Diffusion Language Models are Provably Optimal Parallel Samplers
Haozhe Jiang, Nika Haghtalab, Lijie Chen
TL;DR
This work provides a theoretical foundation for diffusion language models (DLMs) as optimal parallel samplers by modeling their computation with circuit depth and width as time and space resources. It proves that DLMs endowed with chain-of-thought (CoT) can realize any sampling procedure realized by a circuit of depth $d$ in exactly $d$ decoding rounds, in contrast to autoregressive models whose sequential cost scales with circuit size. With remasking or revision, DLMs further achieve minimal memory, and the authors establish a strict expressivity gap: DLMs with these features can sample certain distributions in constant steps that are impossible for DLMs without them.
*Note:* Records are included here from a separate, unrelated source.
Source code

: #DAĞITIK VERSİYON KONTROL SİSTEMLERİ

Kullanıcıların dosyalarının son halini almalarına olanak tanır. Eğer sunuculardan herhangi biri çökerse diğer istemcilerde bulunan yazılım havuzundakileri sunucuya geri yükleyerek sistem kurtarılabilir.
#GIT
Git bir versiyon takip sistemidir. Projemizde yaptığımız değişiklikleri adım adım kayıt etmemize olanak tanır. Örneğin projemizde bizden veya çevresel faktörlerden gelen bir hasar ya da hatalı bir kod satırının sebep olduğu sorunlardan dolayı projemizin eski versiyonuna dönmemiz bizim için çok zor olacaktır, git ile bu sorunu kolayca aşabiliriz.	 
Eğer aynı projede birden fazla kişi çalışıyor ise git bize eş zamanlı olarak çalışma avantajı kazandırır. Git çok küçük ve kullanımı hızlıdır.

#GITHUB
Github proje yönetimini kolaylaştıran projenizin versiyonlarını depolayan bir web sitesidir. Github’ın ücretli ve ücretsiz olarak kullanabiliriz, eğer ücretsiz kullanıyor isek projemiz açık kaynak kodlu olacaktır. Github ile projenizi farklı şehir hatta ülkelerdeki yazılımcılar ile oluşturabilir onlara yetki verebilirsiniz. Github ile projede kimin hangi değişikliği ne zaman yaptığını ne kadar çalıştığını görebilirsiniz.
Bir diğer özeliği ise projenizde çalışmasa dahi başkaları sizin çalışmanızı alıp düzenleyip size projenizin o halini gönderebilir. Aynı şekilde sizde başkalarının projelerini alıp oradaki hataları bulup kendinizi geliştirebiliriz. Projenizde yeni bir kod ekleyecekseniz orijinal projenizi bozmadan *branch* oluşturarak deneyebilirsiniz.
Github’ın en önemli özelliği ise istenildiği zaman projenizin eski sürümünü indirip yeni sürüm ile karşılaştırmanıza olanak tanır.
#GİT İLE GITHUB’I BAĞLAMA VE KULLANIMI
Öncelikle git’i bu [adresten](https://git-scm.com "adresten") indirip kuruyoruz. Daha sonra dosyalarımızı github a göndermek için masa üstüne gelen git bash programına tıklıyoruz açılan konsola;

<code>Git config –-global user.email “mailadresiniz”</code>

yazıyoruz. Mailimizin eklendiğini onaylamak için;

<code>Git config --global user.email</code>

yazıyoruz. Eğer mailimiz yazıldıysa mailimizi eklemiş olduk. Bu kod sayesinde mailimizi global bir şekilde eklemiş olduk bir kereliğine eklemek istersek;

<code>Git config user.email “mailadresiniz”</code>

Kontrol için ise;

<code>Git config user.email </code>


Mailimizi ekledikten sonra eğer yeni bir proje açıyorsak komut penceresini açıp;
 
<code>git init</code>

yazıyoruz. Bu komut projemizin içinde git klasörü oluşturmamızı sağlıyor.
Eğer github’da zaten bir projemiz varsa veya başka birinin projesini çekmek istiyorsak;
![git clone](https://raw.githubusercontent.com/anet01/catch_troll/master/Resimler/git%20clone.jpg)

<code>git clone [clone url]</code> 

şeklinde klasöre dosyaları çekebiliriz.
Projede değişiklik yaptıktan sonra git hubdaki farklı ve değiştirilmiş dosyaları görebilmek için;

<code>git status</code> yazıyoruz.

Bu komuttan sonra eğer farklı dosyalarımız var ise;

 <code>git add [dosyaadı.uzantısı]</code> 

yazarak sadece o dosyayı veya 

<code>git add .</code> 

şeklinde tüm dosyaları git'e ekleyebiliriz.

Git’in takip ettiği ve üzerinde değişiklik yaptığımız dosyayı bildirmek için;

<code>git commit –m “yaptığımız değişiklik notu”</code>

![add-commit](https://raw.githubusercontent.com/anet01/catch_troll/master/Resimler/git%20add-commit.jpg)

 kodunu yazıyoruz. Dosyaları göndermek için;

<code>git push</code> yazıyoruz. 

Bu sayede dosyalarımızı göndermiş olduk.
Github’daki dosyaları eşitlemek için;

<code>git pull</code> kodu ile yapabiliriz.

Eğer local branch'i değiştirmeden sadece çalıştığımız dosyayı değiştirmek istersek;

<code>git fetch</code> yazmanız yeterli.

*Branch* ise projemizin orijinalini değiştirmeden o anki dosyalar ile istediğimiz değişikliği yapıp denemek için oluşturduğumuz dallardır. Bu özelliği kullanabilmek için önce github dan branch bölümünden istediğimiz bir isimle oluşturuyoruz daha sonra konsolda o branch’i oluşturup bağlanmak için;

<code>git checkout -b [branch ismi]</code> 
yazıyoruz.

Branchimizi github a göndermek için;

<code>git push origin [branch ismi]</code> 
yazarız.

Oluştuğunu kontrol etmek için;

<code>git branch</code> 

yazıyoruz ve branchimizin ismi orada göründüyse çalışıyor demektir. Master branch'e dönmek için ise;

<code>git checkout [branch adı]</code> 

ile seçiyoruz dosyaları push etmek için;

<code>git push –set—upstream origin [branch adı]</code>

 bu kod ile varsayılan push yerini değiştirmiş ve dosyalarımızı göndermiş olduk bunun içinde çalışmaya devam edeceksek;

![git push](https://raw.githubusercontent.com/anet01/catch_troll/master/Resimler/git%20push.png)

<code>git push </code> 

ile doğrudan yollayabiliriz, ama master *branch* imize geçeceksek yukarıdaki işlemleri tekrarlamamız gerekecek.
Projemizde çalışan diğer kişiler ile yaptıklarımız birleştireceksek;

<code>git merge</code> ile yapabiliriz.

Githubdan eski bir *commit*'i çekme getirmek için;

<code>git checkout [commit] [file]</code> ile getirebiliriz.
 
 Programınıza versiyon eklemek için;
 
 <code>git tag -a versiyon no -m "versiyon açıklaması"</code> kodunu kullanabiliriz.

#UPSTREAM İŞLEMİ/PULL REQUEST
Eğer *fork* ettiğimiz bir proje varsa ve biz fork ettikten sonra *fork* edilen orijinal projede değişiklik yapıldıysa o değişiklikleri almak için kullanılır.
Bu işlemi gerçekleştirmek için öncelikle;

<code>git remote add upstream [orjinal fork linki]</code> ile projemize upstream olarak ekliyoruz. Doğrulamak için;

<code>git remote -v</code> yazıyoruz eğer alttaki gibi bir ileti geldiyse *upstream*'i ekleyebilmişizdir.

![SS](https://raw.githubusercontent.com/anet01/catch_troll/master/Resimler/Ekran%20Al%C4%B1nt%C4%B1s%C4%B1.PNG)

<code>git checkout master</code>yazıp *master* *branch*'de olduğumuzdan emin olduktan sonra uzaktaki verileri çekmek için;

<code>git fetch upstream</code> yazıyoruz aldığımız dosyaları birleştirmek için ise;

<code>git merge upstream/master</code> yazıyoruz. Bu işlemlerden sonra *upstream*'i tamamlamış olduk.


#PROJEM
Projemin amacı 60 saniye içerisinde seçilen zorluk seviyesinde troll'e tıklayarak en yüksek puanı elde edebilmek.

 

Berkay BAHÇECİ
Additionally, the paper presents upper and lower bounds showing that parity-based distributions can be efficiently sampled with revision/remasking, while such efficiency is impossible without these mechanisms. Altogether, the results position DLMs as the most efficient parallel samplers and motivate incorporating revision/remasking into forward processes and training data.
Abstract
Diffusion language models (DLMs) have emerged as a promising alternative to autoregressive models for faster inference via parallel token generation. We provide a rigorous foundation for this advantage by formalizing a model of parallel sampling and showing that DLMs augmented with polynomial-length chain-of-thought (CoT) can simulate any parallel sampling algorithm using an optimal number of sequential steps. Consequently, whenever a target distribution can be generated using a small number of sequential steps, a DLM can be used to generate the distribution using the same number of optimal sequential steps. However, without the ability to modify previously revealed tokens, DLMs with CoT can still incur large intermediate footprints. We prove that enabling remasking (converting unmasked tokens to masks) or revision (converting unmasked tokens to other unmasked tokens) together with CoT further allows DLMs to simulate any parallel sampling algorithm with optimal space complexity. We further justify the advantage of revision by establishing a strict expressivity gap: DLMs with revision or remasking are strictly more expressive than those without. Our results not only provide a theoretical justification for the promise of DLMs as the most efficient parallel sampler, but also advocate for enabling revision in DLMs.